In November 2010, a delegation from the Stanford University was invited to visit the Yongbyon Nuclear Scientific Research Center in North Korea. The head of the delegation was Professor Siegfried Hecker, formerly the Head of the Los Alamos National Laboratory, where during World War II the first American atomic bomb had been developed. Professor Hecker had devoted his career to the development of US nuclear weapons. The uranium enrichment plant erected at the Yongbyon center was presented to the American delegation.
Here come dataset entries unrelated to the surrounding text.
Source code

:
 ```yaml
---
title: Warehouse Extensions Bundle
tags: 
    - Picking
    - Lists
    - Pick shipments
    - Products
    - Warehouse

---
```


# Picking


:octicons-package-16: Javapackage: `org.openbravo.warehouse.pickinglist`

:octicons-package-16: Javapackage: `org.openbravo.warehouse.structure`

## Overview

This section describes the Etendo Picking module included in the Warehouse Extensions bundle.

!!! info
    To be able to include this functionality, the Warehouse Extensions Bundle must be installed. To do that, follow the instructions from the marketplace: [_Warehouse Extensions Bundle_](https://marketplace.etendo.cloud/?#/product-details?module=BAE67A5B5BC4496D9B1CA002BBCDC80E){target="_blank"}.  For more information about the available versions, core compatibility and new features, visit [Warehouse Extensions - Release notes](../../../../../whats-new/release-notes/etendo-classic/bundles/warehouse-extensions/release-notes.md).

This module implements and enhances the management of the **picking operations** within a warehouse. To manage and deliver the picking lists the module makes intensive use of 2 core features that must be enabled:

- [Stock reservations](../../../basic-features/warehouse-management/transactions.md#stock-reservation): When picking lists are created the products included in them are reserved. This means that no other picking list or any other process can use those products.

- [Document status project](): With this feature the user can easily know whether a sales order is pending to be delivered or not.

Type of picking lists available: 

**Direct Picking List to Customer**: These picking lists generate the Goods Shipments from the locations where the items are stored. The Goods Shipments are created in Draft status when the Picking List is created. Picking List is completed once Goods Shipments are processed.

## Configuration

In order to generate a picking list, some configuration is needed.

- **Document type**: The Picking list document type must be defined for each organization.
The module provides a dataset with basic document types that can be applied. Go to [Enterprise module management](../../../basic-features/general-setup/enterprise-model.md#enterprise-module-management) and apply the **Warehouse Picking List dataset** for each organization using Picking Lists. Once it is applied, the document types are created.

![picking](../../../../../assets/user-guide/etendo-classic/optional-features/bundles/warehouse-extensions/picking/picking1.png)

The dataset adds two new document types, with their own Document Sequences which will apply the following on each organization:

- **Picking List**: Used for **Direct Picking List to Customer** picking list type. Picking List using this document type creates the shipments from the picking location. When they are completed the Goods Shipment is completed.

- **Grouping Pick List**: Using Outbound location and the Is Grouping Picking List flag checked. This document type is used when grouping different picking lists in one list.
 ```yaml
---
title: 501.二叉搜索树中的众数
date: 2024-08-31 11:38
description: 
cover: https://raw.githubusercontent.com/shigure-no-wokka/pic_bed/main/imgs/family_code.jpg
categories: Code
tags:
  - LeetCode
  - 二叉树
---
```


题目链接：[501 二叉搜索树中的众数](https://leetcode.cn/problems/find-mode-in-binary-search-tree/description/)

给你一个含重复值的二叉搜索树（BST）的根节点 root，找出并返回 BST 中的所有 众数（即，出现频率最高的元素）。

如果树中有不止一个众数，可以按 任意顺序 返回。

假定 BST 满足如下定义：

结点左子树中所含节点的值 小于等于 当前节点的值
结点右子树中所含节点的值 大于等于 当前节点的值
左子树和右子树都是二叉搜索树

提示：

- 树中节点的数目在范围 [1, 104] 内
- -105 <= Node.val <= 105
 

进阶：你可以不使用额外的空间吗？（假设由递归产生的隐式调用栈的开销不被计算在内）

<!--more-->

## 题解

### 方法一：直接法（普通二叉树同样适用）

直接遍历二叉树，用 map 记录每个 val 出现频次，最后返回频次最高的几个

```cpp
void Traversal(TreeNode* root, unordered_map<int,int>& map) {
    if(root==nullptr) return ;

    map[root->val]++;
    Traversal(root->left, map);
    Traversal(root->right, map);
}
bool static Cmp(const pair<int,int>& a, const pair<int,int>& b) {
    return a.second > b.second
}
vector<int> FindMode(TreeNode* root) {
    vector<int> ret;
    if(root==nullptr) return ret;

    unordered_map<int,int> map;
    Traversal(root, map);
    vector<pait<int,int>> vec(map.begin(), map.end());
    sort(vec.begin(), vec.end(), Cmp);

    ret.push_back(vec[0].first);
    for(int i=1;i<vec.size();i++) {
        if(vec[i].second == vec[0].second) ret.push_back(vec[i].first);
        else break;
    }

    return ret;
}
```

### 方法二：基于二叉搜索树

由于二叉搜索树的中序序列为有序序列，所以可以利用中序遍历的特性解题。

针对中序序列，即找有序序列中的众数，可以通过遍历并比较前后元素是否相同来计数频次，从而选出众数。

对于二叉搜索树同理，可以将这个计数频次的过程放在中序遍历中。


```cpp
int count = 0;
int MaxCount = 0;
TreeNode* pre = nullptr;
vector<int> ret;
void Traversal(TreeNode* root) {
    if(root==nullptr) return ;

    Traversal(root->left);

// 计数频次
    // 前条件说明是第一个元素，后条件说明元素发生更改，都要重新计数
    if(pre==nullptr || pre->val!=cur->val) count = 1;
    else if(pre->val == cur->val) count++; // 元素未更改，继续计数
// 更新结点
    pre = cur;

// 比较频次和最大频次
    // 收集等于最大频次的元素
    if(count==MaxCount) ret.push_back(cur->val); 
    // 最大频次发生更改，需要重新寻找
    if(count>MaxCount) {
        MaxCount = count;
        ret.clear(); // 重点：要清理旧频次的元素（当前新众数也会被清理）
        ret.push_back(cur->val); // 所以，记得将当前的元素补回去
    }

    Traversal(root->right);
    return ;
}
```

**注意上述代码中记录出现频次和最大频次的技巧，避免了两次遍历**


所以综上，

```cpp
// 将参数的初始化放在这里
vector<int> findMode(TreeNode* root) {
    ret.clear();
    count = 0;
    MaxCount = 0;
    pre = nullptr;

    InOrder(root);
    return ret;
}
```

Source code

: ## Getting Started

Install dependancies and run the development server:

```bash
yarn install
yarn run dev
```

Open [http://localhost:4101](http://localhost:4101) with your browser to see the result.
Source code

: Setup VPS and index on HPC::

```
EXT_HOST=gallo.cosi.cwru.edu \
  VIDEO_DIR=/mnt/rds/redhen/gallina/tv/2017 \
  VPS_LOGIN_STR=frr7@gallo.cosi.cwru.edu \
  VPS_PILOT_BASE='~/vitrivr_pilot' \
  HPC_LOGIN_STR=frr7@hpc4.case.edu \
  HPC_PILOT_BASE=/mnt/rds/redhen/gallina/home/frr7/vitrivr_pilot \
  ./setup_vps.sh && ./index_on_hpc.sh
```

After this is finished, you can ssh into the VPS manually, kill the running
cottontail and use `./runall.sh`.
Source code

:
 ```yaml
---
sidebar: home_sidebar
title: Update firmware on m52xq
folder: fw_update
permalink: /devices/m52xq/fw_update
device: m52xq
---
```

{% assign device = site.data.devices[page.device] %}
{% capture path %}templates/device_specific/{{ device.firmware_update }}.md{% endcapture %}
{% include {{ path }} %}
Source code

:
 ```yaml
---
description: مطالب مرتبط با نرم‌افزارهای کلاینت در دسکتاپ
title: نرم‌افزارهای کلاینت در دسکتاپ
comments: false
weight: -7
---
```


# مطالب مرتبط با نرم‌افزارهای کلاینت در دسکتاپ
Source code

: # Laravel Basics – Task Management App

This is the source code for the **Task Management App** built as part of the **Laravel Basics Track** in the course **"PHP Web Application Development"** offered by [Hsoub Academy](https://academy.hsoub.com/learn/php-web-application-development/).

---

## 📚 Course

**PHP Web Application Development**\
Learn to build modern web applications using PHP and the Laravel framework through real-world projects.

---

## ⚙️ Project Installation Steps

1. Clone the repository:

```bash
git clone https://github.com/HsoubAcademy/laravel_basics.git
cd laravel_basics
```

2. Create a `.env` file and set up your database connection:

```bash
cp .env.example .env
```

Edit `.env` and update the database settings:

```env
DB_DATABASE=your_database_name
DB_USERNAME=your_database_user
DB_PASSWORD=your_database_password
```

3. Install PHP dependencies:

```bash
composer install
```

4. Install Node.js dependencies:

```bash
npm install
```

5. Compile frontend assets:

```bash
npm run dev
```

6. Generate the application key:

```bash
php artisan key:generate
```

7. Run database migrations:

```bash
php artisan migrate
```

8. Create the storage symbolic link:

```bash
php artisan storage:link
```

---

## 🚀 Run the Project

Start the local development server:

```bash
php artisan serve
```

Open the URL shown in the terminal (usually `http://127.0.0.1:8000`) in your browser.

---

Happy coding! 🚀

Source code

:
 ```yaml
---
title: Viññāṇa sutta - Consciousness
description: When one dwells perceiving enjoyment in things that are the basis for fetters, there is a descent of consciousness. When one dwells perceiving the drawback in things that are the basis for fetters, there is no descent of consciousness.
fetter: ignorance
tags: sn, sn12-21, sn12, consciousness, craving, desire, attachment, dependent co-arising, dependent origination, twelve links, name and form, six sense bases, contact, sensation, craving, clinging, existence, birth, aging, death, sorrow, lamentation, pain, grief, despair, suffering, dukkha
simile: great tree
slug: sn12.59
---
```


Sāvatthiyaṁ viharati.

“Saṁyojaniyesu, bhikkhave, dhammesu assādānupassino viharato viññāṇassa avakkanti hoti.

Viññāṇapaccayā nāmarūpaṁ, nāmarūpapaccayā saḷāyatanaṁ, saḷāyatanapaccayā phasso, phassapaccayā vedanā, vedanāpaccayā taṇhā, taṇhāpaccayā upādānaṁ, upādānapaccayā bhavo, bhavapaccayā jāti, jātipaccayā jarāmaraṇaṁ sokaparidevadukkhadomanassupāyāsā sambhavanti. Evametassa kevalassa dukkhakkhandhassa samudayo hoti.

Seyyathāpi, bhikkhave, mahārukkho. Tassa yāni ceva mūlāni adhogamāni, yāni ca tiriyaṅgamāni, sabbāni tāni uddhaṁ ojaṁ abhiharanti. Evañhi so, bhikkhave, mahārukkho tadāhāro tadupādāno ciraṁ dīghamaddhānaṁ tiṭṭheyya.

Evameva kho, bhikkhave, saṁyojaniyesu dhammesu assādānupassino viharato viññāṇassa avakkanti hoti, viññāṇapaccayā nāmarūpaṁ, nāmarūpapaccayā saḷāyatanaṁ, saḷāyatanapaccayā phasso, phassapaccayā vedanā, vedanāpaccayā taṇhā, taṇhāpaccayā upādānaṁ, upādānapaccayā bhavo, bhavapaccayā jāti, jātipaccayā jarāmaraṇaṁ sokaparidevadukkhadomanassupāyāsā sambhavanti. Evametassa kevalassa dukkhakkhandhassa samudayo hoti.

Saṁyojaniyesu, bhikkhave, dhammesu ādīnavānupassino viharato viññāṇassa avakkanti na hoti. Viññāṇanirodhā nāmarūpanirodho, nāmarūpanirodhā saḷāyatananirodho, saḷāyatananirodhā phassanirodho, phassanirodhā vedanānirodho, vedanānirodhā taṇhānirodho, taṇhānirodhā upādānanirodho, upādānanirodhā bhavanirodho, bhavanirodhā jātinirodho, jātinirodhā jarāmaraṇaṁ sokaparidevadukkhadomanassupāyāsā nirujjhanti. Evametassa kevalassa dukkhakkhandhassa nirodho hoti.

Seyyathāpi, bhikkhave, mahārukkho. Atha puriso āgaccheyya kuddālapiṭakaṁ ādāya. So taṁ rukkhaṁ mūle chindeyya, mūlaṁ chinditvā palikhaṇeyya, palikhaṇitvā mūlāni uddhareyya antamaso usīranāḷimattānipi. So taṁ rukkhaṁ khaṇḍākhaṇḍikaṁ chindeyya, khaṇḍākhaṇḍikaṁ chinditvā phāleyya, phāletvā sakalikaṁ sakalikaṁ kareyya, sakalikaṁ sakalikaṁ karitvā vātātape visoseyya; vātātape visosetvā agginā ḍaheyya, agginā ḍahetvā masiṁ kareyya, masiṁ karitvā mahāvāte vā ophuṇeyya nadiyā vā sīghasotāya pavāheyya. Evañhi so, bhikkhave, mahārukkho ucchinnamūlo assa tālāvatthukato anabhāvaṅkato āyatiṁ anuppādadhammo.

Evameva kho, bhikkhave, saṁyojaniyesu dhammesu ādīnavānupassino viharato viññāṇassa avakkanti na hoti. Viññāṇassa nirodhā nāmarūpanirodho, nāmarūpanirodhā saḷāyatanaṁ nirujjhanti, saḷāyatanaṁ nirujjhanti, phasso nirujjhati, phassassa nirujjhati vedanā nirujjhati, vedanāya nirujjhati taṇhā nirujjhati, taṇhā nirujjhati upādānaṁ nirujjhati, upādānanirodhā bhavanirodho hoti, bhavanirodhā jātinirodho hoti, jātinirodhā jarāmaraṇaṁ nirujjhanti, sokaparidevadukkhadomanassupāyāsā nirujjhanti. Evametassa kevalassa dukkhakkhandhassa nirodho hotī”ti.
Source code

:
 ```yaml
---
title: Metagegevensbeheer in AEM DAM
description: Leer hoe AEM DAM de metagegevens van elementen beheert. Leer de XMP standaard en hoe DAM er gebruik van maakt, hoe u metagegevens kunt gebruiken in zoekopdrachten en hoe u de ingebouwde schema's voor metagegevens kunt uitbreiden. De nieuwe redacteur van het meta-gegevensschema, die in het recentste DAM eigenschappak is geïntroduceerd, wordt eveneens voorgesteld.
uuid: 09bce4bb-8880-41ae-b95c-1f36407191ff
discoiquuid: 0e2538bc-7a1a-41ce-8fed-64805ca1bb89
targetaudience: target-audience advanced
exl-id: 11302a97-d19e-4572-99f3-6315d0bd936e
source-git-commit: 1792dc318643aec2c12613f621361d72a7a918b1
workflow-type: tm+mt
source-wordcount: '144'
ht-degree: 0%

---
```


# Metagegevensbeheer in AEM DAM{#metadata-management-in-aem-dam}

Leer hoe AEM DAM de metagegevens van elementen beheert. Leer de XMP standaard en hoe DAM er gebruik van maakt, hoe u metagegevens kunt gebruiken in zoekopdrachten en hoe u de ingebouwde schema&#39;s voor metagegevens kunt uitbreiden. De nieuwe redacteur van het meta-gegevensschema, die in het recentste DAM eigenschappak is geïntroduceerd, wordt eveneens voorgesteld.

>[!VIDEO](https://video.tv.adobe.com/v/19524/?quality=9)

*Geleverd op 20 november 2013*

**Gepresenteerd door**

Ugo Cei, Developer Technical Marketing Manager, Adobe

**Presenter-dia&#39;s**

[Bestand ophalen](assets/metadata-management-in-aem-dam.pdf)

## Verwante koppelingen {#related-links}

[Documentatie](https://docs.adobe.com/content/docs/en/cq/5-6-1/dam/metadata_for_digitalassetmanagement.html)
According to Professor Hecker, he was surprised by what he saw, which was nothing short of amazing: "Instead of seeing a few small cascades of centrifuges, which I believed to exist in North Korea, we saw a modern, clean centrifuge plant of more than a thousand centrifuges all neatly aligned and plumbed below us." Additionally, the control room of the centrifuge plant looked every bit like a modern American control room. According to the chief engineer of the centrifuge plant, 2,000 centrifuges had been installed there in six cascades, all of the parts and components of which had been manufactured domestically in North Korea, but modeled after the centrifuges at the URENCO enrichment plant in Holland, at Almelo and at the Japanese Nuclear Fuels Limited's uranium enrichment plant in Rokkasho-Mura. The control room of the plant, according to Professor Hecker, was "astonishingly modern". Professor Hecker noted that he had gathered from his hosts that the centrifuges at the plant were the more advanced P2 model, intended to enrich uranium to a grade of 3.5% – a low enrichment grade suitable for the manufacture of nuclear fuel for power reactors. The American delegation was also told that construction of the plant had begun in April 2009, and that it was activated just shortly before their visit.

Inside The Tractor Plant

As for tube flow forming machines being available to North Korea, according to reports in the Arms Control Wonk website (Jeffrey Lewis, June 24, 2013; Joshua Pollack, September 23, 2013), in September 2006 North Korean television ran a clip of the late supreme leader of North Korea, Kim Jong-Il, in which he could be seen inspecting a more primitive flow forming machine at the Kusong Machine Tool factory. That machine looked more like an early prototype; it appeared to lack fancy CNC controls. It was difficult to determine whether the machine filmed had been purchased from the Leifeld Company of Germany or from another foreign company, or had been manufactured locally. However, a more modern machine was observed later, during a visit by Kim Jong-Il in December 2009 to the Ye Kangg General Tractor Plant in Jagang Province – a remote area of North Korea. This machine featured a portable CNC panel. In any case, the official name of the plant notwithstanding, it was difficult to assume that it was actually engaged in the manufacture of tractors or their parts. A tractor factory does not have to be built inside an underground tunnel. Additionally, tube flow forming machines have no use whatsoever in a tractor factory. Accordingly, it is very reasonable to assume that the "tractor" factory actually manufactured maraging steel rotors for P2 type centrifuges. Like father like son: the present supreme leader of North Korea, Kim Jong-On, visited a tractor factory in June 2013, and was filmed inspecting a large, state-of-the-art tube flow forming machine that appears to be a part of an assembly-line fabrication process for making thin-walled components. The machine, as could be seen from the footage, was located safely in an underground tunnel. This machine could be the same machine filmed in December 2009, but in 2013 it included a large panel. It should be noted that in another area of the "tractor" factory, a hot piercer milling machine could be seen. This machine takes raw feedstock and produces thick-walled seamless tubes. Thick-walled seamless tubes serve as preforms for the flow forming machines. Notably, Kim Jong-On's visit to the "tractor factory" and to other industrial plants in the area engaged in the manufacture of metal components and machining, were accompanied by massive propaganda in the North Korean media, and were even covered and reported by local television

In August 2015, a significant upgrade of the uranium enrichment plant at the Yongbyon Center was reported, in the form of a second centrifuge hall. The new centrifuge hall appears to be very similar to the centrifuge hall presented to Professor Hecker's delegation in November 2010. Accordingly, it may be assumed that the new hall contains 2,000 centrifuges. The new hall was exposed in early 2015 by satellite images showing melted snow accumulating around the hall. This may lead to the conclusion that a heat source of some kind was in operation inside the hall, hence the possibility that the centrifuge hall may have been active already.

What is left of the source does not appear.